**Problem details**
Top to bottom, every record is to be copied word for word.

**Dataset**
Start of Block

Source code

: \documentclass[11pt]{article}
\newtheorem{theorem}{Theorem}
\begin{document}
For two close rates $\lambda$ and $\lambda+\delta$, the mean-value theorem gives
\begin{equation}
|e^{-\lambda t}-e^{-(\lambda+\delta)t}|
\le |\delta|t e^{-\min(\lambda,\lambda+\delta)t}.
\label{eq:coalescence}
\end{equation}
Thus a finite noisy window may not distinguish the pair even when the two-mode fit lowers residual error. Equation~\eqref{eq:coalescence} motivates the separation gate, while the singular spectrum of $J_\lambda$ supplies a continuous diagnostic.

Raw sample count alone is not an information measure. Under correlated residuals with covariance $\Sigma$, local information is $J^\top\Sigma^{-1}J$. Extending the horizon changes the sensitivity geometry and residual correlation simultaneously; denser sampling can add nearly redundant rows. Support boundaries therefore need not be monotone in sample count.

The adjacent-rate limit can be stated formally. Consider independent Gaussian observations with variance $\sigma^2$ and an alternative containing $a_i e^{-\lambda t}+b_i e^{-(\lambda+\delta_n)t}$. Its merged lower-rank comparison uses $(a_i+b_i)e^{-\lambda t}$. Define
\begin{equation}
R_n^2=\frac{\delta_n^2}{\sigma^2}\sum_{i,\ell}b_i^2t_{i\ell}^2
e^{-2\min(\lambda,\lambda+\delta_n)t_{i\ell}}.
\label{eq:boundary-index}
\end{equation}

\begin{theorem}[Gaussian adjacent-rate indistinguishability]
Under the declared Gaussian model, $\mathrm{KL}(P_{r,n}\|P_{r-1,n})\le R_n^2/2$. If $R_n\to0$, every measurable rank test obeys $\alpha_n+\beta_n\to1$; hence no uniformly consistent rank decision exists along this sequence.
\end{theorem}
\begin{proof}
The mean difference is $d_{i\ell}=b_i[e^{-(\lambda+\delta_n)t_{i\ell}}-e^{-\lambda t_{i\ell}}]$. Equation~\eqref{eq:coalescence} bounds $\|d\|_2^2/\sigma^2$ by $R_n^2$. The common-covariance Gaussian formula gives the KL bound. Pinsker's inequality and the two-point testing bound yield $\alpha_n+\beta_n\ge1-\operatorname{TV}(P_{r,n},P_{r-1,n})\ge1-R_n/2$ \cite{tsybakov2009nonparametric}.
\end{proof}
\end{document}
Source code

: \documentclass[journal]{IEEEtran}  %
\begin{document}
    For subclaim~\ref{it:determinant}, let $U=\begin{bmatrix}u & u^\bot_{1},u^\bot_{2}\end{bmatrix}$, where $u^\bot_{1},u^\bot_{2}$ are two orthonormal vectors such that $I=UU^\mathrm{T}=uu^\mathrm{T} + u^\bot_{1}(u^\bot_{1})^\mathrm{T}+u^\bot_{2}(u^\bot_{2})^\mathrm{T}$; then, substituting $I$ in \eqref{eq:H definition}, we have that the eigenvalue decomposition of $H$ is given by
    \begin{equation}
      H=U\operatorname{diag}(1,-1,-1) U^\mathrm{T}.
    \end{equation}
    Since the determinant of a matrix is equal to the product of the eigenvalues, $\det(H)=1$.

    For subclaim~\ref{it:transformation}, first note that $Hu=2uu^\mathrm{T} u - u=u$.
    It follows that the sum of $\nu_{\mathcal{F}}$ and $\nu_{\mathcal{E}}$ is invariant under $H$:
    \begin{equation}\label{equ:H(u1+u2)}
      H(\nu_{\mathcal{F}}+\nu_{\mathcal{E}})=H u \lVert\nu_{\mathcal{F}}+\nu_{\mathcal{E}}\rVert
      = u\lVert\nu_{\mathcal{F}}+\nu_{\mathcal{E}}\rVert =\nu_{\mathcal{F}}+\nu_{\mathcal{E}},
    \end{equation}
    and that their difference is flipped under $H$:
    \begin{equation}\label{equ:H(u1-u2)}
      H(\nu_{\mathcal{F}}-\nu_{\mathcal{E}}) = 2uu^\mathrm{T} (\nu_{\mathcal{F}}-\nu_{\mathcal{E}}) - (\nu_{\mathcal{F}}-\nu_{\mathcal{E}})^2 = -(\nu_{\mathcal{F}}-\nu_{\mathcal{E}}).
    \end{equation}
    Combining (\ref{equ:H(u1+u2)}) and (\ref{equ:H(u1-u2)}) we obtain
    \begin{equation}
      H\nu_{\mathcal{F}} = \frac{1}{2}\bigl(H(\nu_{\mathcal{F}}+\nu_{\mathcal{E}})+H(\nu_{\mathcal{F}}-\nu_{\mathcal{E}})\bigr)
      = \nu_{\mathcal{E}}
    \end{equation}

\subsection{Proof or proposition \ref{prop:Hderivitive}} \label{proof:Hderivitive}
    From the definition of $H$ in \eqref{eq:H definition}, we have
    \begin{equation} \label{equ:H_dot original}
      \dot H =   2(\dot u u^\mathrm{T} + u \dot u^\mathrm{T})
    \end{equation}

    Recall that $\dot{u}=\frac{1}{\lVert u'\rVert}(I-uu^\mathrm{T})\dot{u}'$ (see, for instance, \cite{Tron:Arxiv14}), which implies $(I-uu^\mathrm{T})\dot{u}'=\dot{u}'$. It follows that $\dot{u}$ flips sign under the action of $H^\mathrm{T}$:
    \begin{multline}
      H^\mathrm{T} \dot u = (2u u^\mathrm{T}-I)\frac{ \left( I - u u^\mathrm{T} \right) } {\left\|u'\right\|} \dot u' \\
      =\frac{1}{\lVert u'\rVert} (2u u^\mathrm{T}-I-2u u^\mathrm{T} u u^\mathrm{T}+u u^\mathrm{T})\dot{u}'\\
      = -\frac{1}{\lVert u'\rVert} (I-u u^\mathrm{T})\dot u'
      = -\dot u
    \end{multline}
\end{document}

End of Block

**Answer box**
Source code

: \documentclass[11pt]{article}
\newtheorem{theorem}{Theorem}
\begin{document}
For two close rates $\lambda$ and $\lambda+\delta$, the mean-value theorem gives
\begin{equation}
|e^{-\lambda t}-e^{-(\lambda+\delta)t}|
\le |\delta|t e^{-\min(\lambda,\lambda+\delta)t}.
\label{eq:coalescence}
\end{equation}
Thus a finite noisy window may not distinguish the pair even when the two-mode fit lowers residual error. Equation~\eqref{eq:coalescence} motivates the separation gate, while the singular spectrum of $J_\lambda$ supplies a continuous diagnostic.

Raw sample count alone is not an information measure. Under correlated residuals with covariance $\Sigma$, local information is $J^\top\Sigma^{-1}J$. Extending the horizon changes the sensitivity geometry and residual correlation simultaneously; denser sampling can add nearly redundant rows. Support boundaries therefore need not be monotone in sample count.

The adjacent-rate limit can be stated formally. Consider independent Gaussian observations with variance $\sigma^2$ and an alternative containing $a_i e^{-\lambda t}+b_i e^{-(\lambda+\delta_n)t}$. Its merged lower-rank comparison uses $(a_i+b_i)e^{-\lambda t}$. Define
\begin{equation}
R_n^2=\frac{\delta_n^2}{\sigma^2}\sum_{i,\ell}b_i^2t_{i\ell}^2
e^{-2\min(\lambda,\lambda+\delta_n)t_{i\ell}}.
\label{eq:boundary-index}
\end{equation}

\begin{theorem}[Gaussian adjacent-rate indistinguishability]
Under the declared Gaussian model, $\mathrm{KL}(P_{r,n}\|P_{r-1,n})\le R_n^2/2$. If $R_n\to0$, every measurable rank test obeys $\alpha_n+\beta_n\to1$; hence no uniformly consistent rank decision exists along this sequence.
\end{theorem}
\begin{proof}
The mean difference is $d_{i\ell}=b_i[e^{-(\lambda+\delta_n)t_{i\ell}}-e^{-\lambda t_{i\ell}}]$. Equation~\eqref{eq:coalescence} bounds $\|d\|_2^2/\sigma^2$ by $R_n^2$. The common-covariance Gaussian formula gives the KL bound. Pinsker's inequality and the two-point testing bound yield $\alpha_n+\beta_n\ge1-\operatorname{TV}(P_{r,n},P_{r-1,n})\ge1-R_n/2$ \cite{tsybakov2009nonparametric}.
\end{proof}
\end{document}
Source code

: \documentclass[journal]{IEEEtran}  %
\begin{document}
    For subclaim~\ref{it:determinant}, let $U=\begin{bmatrix}u & u^\bot_{1},u^\bot_{2}\end{bmatrix}$, where $u^\bot_{1},u^\bot_{2}$ are two orthonormal vectors such that $I=UU^\mathrm{T}=uu^\mathrm{T} + u^\bot_{1}(u^\bot_{1})^\mathrm{T}+u^\bot_{2}(u^\bot_{2})^\mathrm{T}$; then, substituting $I$ in \eqref{eq:H definition}, we have that the eigenvalue decomposition of $H$ is given by
    \begin{equation}
      H=U\operatorname{diag}(1,-1,-1) U^\mathrm{T}.
    \end{equation}
    Since the determinant of a matrix is equal to the product of the eigenvalues, $\det(H)=1$.

    For subclaim~\ref{it:transformation}, first note that $Hu=2uu^\mathrm{T} u - u=u$.
    It follows that the sum of $\nu_{\mathcal{F}}$ and $\nu_{\mathcal{E}}$ is invariant under $H$:
    \begin{equation}\label{equ:H(u1+u2)}
      H(\nu_{\mathcal{F}}+\nu_{\mathcal{E}})=H u \lVert\nu_{\mathcal{F}}+\nu_{\mathcal{E}}\rVert
      = u\lVert\nu_{\mathcal{F}}+\nu_{\mathcal{E}}\rVert =\nu_{\mathcal{F}}+\nu_{\mathcal{E}},
    \end{equation}
    and that their difference is flipped under $H$:
    \begin{equation}\label{equ:H(u1-u2)}
      H(\nu_{\mathcal{F}}-\nu_{\mathcal{E}}) = 2uu^\mathrm{T} (\nu_{\mathcal{F}}-\nu_{\mathcal{E}}) - (\nu_{\mathcal{F}}-\nu_{\mathcal{E}})^2 = -(\nu_{\mathcal{F}}-\nu_{\mathcal{E}}).
    \end{equation}
    Combining (\ref{equ:H(u1+u2)}) and (\ref{equ:H(u1-u2)}) we obtain
    \begin{equation}
      H\nu_{\mathcal{F}} = \frac{1}{2}\bigl(H(\nu_{\mathcal{F}}+\nu_{\mathcal{E}})+H(\nu_{\mathcal{F}}-\nu_{\mathcal{E}})\bigr)
      = \nu_{\mathcal{E}}
    \end{equation}

\subsection{Proof or proposition \ref{prop:Hderivitive}} \label{proof:Hderivitive}
    From the definition of $H$ in \eqref{eq:H definition}, we have
    \begin{equation} \label{equ:H_dot original}
      \dot H =   2(\dot u u^\mathrm{T} + u \dot u^\mathrm{T})
    \end{equation}

    Recall that $\dot{u}=\frac{1}{\lVert u'\rVert}(I-uu^\mathrm{T})\dot{u}'$ (see, for instance, \cite{Tron:Arxiv14}), which implies $(I-uu^\mathrm{T})\dot{u}'=\dot{u}'$. It follows that $\dot{u}$ flips sign under the action of $H^\mathrm{T}$:
    \begin{multline}
      H^\mathrm{T} \dot u = (2u u^\mathrm{T}-I)\frac{ \left( I - u u^\mathrm{T} \right) } {\left\|u'\right\|} \dot u' \\
      =\frac{1}{\lVert u'\rVert} (2u u^\mathrm{T}-I-2u u^\mathrm{T} u u^\mathrm{T}+u u^\mathrm{T})\dot{u}'\\
      = -\frac{1}{\lVert u'\rVert} (I-u u^\mathrm{T})\dot u'
      = -\dot u
    \end{multline}
\end{document}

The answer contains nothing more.